FIG. 6 is an explanatory view showing the operation state of the traveling body, FIG. 6 is a vertical cross-sectional view of the drive wheel portion, FIG. 7 is a plan view of a main portion of the traveling body, and FIG. 8 is a drive wheel portion showing the second embodiment. FIG. 9 is a vertical sectional view of the proposed drive wheel portion. In the figure, 1 is a traveling body, 6 and 7 are traveling bodies, 7a is driving wheels,
19 is a transmission case, 19a is a drive shaft, 1
9b is a spline shaft, 21 is an axle, 21d is a spherical outer peripheral surface, 21e is an O-ring, 22 is a case body, 22b is a fixed cylinder body, and 23 is a movable cylinder body.

Claims (1)

[Scope of utility model registration request] 1. A rut distance between left and right traveling bodies can be adjusted steplessly by spline-fitting at least one axle of the left and right crawler-type traveling bodies to an output shaft on the side of the machine body so as to be movable in the left-right direction.

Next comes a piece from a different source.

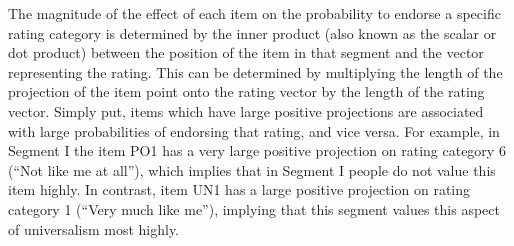 \documentclass[12pt,letter]{article}\usepackage[]{graphicx}\usepackage[]{xcolor}
\begin{document}
The magnitude of the effect of each item on the probability to endorse a specific rating category is determined by the inner product (also known as the scalar or dot product) between the position of the item in that segment and the vector representing the rating. This can be determined by multiplying the length of the projection of the item point onto the rating vector by the length of the rating vector. Simply put, items which have large positive projections are associated with large probabilities of endorsing that rating, and vice versa. For example, in Segment I the item PO1 has a very large positive projection on rating category 6 (``Not like me at all''), which implies that in Segment I people do not value this item highly. In contrast, item UN1 has a large positive projection on rating category 1 (``Very much like me''), implying that this segment values this aspect of universalism most highly.
\end{document}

In the traveling machine for work as described above, a lubricating oil chamber for the spline fitting portion is provided so as to project from the machine body side, and the output shaft is rotatably supported via a bearing, and The movable cylinder body is fitted to the fixed cylinder body so as to be movable in the axial direction through the seal portion, and the axle is rotatably supported by bearings. Alternatively, at least one of the contact surface portions that do not move in the axial direction of the movable cylinder and the bearing is configured by a spherical seal that absorbs the axial misalignment of the axle with respect to the output shaft while sealing it. For the characteristic work machine Inter-kicking rut distance adjustment device. 2. The rutter distance adjusting device for a working traveling vehicle according to claim 1, wherein the spline fitting portion is configured by a plurality of spline fittings. 3. The rutter distance adjusting device for a traveling machine body for work according to claim 1, wherein the lubricating oil chamber is provided independently of other lubricating parts.